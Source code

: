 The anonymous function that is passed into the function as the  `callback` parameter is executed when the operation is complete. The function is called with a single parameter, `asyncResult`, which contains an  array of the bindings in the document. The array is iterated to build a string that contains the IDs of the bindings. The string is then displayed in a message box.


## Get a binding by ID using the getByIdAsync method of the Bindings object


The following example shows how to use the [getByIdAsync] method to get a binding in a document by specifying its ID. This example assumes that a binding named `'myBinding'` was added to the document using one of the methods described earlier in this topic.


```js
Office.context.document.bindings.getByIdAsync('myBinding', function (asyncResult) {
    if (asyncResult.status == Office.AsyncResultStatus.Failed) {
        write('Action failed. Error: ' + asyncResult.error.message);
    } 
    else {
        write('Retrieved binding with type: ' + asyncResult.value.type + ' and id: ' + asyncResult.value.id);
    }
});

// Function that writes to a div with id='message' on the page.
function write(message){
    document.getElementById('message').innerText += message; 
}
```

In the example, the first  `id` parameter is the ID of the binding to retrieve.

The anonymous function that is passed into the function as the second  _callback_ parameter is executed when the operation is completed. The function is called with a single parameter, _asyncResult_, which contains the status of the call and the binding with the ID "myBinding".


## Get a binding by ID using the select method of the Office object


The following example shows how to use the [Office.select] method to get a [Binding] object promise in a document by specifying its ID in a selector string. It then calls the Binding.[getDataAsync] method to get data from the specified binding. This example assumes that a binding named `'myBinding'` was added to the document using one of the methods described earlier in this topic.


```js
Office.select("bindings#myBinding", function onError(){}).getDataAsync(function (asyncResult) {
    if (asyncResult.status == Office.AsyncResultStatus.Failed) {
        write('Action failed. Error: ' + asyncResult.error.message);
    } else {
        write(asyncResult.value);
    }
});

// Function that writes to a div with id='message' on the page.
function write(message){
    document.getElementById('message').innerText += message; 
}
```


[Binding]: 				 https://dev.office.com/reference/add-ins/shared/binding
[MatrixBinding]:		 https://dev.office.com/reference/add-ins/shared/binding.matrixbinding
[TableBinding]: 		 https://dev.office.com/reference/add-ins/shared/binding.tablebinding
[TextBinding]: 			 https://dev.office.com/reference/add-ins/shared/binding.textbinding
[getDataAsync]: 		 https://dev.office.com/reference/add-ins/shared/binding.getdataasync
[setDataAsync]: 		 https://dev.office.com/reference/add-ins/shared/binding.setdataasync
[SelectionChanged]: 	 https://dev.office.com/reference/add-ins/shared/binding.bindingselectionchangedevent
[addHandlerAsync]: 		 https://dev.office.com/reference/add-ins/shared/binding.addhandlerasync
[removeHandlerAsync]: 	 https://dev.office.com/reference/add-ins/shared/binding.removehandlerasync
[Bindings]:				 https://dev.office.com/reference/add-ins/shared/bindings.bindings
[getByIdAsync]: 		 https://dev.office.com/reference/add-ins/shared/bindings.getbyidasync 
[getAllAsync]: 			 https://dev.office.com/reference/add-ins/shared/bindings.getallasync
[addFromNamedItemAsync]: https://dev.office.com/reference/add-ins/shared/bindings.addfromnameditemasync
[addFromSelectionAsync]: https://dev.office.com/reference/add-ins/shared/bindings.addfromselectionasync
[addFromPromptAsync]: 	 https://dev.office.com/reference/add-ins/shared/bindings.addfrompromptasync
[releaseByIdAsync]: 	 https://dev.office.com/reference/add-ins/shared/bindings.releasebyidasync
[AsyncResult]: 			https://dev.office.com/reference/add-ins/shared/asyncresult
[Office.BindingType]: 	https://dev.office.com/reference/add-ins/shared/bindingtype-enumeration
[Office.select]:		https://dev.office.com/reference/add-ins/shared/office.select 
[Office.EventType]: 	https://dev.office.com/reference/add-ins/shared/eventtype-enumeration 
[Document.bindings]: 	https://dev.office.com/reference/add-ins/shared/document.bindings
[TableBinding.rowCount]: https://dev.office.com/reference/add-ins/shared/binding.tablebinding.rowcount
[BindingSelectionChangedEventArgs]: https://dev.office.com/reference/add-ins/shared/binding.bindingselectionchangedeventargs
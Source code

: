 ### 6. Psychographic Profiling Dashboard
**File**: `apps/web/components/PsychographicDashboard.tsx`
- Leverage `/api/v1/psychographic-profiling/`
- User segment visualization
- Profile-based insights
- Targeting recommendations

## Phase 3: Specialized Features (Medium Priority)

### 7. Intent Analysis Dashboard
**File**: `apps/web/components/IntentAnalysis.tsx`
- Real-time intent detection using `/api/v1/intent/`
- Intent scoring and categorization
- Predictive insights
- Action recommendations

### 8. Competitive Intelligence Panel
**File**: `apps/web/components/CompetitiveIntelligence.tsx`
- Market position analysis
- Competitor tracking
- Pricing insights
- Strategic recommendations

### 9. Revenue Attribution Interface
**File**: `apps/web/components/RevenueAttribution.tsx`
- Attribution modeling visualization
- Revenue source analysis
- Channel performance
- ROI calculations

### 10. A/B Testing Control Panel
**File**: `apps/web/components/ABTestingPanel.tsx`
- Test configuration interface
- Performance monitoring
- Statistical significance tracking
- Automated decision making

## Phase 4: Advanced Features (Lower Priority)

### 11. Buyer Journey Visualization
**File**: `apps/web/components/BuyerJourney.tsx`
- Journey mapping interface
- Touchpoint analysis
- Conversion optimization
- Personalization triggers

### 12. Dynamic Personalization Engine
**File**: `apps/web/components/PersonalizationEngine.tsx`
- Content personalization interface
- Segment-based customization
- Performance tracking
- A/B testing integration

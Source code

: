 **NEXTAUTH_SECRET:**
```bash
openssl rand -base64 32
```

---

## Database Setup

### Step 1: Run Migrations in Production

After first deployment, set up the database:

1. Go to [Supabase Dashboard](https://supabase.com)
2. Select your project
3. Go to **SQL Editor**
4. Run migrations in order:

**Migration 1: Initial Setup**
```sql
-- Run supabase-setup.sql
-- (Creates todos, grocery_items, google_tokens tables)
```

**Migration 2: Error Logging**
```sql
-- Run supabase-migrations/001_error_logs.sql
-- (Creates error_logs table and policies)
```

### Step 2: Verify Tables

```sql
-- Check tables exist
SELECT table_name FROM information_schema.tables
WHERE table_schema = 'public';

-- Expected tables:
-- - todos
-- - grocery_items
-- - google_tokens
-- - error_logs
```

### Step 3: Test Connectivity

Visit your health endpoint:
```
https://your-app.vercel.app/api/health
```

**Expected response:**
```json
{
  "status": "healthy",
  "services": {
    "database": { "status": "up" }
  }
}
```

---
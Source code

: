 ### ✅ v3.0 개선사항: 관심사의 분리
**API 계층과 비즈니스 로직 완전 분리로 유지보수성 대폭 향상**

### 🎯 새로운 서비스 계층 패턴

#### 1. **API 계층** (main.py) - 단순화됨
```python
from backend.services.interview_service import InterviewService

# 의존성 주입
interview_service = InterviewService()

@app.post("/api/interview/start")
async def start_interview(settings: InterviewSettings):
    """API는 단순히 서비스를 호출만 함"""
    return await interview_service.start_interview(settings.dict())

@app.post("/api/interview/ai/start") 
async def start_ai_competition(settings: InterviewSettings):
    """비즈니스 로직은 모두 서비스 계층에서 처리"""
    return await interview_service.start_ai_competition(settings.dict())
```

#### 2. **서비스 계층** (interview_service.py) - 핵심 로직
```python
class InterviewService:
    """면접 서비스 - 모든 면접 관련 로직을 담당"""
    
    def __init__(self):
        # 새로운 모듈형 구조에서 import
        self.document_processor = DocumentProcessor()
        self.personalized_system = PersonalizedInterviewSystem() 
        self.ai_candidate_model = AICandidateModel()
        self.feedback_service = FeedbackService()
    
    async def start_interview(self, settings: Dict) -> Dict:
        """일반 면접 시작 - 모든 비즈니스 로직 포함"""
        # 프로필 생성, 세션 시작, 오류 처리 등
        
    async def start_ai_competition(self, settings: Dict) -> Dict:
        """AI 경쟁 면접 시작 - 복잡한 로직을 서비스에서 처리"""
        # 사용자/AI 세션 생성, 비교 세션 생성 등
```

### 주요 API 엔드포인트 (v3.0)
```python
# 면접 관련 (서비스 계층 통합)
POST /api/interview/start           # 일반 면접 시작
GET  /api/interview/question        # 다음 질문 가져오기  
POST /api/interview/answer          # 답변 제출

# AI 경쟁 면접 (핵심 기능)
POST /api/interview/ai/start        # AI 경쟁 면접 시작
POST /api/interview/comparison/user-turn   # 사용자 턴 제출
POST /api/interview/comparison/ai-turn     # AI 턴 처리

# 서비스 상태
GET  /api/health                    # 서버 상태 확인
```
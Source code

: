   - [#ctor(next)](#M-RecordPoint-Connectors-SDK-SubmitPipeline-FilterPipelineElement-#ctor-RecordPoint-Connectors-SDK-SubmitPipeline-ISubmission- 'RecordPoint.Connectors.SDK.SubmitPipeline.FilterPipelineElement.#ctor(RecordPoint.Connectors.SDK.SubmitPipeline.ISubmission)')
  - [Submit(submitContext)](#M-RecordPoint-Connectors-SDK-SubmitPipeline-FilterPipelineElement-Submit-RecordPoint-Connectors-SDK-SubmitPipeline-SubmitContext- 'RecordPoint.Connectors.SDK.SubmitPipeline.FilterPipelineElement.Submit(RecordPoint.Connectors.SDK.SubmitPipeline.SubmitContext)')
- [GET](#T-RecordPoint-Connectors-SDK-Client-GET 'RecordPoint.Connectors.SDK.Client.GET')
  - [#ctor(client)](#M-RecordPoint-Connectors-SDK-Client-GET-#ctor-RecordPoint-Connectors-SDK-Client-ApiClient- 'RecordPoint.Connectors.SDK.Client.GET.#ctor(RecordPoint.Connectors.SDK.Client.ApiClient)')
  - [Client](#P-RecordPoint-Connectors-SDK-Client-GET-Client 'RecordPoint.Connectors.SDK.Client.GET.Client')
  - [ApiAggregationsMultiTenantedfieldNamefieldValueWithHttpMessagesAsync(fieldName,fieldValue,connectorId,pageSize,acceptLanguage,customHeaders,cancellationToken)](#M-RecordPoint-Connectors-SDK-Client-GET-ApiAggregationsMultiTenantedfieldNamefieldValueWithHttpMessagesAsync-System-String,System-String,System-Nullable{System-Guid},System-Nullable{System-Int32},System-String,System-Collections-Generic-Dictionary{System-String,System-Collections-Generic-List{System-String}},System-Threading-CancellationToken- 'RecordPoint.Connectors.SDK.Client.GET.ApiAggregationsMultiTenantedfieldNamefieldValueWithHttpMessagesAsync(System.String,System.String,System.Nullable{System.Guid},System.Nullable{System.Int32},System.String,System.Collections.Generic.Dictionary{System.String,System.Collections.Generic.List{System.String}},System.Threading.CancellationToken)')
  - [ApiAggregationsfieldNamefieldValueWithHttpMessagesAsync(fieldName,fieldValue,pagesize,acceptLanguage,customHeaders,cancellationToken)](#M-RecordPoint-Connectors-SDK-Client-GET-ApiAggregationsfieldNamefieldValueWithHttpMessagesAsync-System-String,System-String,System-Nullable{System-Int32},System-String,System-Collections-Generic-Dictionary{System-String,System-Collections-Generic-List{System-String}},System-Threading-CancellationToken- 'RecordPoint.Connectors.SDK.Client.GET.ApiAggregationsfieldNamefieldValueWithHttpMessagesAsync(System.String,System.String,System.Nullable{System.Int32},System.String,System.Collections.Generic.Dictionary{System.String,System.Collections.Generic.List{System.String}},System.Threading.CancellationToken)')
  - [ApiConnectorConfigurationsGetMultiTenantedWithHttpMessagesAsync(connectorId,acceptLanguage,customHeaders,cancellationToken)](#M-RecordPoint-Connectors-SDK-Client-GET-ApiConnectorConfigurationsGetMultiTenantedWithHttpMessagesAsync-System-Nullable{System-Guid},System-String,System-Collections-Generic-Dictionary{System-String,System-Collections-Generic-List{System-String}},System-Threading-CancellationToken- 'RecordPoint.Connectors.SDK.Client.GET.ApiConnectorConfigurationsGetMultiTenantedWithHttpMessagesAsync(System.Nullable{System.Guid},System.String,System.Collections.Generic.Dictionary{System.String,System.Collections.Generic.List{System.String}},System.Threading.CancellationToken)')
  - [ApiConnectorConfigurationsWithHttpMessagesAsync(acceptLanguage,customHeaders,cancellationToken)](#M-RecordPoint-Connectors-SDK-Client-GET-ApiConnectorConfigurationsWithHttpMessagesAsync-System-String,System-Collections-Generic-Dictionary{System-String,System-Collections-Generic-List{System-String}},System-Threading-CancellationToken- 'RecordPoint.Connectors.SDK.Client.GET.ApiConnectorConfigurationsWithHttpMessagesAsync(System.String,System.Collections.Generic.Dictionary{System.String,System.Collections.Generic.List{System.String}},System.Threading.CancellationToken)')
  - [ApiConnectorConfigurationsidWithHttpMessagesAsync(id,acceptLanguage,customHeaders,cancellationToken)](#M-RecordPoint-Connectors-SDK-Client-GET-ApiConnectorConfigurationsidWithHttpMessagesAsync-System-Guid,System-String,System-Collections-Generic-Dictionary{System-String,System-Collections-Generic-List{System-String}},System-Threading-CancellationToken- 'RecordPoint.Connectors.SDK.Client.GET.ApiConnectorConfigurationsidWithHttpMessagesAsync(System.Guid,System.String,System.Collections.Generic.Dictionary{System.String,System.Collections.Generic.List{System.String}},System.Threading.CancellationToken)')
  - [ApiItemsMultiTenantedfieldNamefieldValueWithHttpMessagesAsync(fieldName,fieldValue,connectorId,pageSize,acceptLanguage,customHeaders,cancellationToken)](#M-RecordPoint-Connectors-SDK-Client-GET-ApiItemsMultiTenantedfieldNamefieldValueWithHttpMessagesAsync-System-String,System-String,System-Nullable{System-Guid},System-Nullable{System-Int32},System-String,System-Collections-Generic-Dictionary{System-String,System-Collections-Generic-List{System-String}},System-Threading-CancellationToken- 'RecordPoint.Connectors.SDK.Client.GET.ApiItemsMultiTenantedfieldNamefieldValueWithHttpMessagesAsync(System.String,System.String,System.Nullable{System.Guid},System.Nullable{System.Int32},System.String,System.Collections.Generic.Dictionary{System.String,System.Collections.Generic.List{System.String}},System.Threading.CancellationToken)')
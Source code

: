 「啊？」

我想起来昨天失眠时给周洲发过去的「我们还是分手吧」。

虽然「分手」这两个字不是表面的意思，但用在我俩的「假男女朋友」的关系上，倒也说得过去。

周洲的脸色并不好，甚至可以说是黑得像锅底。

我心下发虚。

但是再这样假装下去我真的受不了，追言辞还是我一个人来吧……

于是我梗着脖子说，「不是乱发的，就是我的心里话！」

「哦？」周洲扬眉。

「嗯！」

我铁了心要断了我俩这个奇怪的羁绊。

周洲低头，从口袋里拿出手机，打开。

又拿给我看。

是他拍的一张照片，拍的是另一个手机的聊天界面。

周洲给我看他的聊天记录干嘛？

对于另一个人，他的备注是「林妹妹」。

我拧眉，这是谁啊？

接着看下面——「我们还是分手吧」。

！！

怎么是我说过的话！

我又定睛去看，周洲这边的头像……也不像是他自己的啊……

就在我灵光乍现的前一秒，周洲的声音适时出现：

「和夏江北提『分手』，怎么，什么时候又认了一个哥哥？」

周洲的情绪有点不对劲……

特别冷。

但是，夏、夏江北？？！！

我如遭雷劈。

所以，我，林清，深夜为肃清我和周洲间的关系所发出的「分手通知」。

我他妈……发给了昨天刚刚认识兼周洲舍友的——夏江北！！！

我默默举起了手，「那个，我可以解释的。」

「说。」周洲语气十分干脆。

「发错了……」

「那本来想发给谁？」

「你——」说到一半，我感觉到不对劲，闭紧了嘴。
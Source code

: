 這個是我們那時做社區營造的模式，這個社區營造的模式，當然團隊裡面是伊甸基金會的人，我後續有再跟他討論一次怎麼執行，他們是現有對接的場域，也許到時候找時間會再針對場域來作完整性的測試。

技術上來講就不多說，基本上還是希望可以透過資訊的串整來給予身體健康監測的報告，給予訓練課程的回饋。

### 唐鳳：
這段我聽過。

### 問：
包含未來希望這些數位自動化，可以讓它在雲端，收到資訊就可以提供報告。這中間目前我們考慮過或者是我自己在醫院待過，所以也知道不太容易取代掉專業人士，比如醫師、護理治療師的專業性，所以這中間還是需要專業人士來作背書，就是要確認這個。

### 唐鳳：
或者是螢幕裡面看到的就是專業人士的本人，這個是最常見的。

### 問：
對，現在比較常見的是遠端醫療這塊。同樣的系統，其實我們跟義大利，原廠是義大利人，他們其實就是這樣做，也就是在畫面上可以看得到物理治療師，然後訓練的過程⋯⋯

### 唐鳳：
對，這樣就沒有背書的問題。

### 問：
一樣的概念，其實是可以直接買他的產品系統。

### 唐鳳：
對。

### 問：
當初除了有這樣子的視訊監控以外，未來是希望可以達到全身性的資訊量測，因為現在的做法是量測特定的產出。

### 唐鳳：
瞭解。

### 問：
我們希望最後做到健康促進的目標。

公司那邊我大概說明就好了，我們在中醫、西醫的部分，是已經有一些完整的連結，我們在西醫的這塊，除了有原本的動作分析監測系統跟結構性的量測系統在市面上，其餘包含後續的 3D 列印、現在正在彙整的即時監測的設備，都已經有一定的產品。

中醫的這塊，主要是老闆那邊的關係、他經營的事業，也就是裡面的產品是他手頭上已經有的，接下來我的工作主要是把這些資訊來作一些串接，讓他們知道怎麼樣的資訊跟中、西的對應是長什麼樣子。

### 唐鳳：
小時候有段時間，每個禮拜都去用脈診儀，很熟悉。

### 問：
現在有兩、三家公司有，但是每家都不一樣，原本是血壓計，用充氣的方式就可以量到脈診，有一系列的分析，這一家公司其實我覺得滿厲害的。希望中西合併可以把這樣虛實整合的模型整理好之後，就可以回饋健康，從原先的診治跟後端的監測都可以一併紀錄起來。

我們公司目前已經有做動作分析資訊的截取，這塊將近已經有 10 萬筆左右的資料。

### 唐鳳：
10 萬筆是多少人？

-.-.-

Each line of the records with the word "SubmitPipeline" in it is to be copied.

:   - [#ctor(next)](#M-RecordPoint-Connectors-SDK-SubmitPipeline-FilterPipelineElement-#ctor-RecordPoint-Connectors-SDK-SubmitPipeline-ISubmission- 'RecordPoint.Connectors.SDK.SubmitPipeline.FilterPipelineElement.#ctor(RecordPoint.Connectors.SDK.SubmitPipeline.ISubmission)')
  - [Submit(submitContext)](#M-RecordPoint-Connectors-SDK-SubmitPipeline-FilterPipelineElement-Submit-RecordPoint-Connectors-SDK-SubmitPipeline-SubmitContext- 'RecordPoint.Connectors.SDK.SubmitPipeline.FilterPipelineElement.Submit(RecordPoint.Connectors.SDK.SubmitPipeline.SubmitContext)')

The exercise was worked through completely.